General characteristics
- Displacement: 16 tons
- Length: 78 ft 0 in (23.77 m)
- Beam: 10 ft 3 in (3.12 m)
- Installed power: 200 ihp (150 kW)
- Propulsion: Surface condensing engines; Multi-tube boiler; Single screw;
- Speed: 15 kn (28 km/h)
- Complement: 9
- Armament: As built:; One spar torpedo; From 1887:; Two 14-inch (360 mm) Whitehead torpedoes;

= Acheron-class torpedo boat =

The two colonial service Acheron-class torpedo boats were built by the Atlas Engineering Company at Sydney in 1879 for the New South Wales naval service. They were originally armed with a single spar torpedo, but this was replaced in 1887 with two 14-inch automotive torpedoes. They were sold in 1902.

==Design==
The boats were designed by John I Thornycroft & Company to mount a single spar torpedo. They displaced a mere 16 tons and were 78 ft 0 in in length.

==Construction==
In 1877 the Government of the colony of New South Wales ordered the construction of two "outrigger" torpedo boats, in response to concerns about a possible threat from foreign warships. Tenders closed on 17 January 1878 and the winning contractor was the firm of Atlas Engineering Company at Sydney.
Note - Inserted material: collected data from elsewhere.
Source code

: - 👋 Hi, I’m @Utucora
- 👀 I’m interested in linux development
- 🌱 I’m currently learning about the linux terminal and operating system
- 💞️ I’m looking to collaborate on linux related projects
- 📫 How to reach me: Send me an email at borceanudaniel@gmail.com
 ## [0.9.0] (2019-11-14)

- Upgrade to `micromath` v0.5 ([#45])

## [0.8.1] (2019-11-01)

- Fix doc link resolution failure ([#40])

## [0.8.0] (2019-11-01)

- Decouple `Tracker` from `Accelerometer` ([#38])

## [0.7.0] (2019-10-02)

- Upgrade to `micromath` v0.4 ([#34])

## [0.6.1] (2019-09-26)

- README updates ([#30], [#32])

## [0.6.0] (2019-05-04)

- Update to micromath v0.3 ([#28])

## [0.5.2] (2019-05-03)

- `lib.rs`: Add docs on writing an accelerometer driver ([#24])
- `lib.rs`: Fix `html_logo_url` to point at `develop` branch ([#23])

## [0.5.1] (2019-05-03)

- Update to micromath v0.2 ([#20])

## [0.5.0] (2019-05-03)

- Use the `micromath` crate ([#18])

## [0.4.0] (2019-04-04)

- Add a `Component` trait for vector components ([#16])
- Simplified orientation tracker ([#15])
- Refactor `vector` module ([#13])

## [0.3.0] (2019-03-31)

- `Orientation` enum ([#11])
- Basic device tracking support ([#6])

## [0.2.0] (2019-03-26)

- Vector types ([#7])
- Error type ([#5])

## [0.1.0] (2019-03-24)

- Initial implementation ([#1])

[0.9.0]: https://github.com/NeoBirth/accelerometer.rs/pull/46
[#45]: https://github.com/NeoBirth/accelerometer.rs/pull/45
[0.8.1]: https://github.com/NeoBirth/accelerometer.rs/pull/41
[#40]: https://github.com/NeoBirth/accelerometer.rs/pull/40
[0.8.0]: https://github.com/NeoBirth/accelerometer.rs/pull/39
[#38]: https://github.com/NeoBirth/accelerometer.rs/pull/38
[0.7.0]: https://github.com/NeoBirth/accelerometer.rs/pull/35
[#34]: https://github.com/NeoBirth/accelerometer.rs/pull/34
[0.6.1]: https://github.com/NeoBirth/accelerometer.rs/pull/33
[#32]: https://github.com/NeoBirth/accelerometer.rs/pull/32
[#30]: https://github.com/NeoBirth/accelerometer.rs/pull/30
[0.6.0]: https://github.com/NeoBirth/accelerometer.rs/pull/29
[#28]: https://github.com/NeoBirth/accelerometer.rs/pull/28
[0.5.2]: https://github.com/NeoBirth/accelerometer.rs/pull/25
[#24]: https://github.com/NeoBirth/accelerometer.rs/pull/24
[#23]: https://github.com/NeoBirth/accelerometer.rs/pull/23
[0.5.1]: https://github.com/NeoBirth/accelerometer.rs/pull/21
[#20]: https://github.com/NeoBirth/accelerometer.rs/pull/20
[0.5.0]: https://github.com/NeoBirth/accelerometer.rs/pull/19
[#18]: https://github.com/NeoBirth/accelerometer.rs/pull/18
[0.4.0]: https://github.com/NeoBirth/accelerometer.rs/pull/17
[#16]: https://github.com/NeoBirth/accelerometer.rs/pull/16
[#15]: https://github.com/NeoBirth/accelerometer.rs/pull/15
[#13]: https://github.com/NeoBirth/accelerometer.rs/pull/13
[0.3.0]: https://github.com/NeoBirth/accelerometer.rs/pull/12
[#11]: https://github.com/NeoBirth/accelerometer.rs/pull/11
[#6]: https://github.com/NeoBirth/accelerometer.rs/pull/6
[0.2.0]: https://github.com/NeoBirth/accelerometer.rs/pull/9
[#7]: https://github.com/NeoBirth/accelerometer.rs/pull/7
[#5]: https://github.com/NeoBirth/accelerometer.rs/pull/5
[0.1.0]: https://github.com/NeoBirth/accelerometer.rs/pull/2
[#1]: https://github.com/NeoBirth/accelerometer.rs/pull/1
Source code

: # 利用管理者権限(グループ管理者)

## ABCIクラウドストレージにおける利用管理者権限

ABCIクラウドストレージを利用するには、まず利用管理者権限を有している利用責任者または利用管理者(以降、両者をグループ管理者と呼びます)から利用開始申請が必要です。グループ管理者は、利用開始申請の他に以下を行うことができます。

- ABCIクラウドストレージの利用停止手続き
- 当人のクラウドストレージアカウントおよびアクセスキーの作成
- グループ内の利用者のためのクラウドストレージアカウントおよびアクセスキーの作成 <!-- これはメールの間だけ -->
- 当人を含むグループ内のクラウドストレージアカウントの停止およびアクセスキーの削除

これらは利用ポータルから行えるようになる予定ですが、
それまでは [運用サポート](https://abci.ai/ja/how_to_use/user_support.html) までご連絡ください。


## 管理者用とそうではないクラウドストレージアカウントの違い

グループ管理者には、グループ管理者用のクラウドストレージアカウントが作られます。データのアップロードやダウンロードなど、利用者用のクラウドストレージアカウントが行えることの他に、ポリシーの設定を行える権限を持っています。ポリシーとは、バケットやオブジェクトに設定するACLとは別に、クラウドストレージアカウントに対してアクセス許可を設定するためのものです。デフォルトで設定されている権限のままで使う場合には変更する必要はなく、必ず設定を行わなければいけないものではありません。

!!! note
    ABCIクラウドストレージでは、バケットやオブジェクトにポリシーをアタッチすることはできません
Both vessels were launched in early 1879 and Acheron started her trials in Sydney Harbour on 1 March 1879.

The strange craft attracted much attention from the persons aboard the various yachts and steamers as she passed everything at a rate that made them seem to be comparatively standing still, even such boats and the Bellbird and Manly ferry steamers being relatively nowhere and being so small and low, the speed appears much greater than it would in a larger vessel
— 20px, 20px, Australian Town & Country Journal, 8 March 1879

==Service==
Neither of the boats ever left the confines of Sydney Harbour, and they were never used in anger. By 1885 they were in a state of disrepair and were docked at the Cockatoo Island Dockyard. In the late 1880s they were described as "Sydney’s third line of defence", after the naval artillery and the defensive mines. Both boats were refitted again in 1896.

==Fates==
On 1 March 1901 Acheron and Avernus became part of the Commonwealth Naval Forces. By this time they had become thoroughly outmoded and the Federal Government ordered their sale. In December 1902 Acheron was sold for £425 and Avernus for £502.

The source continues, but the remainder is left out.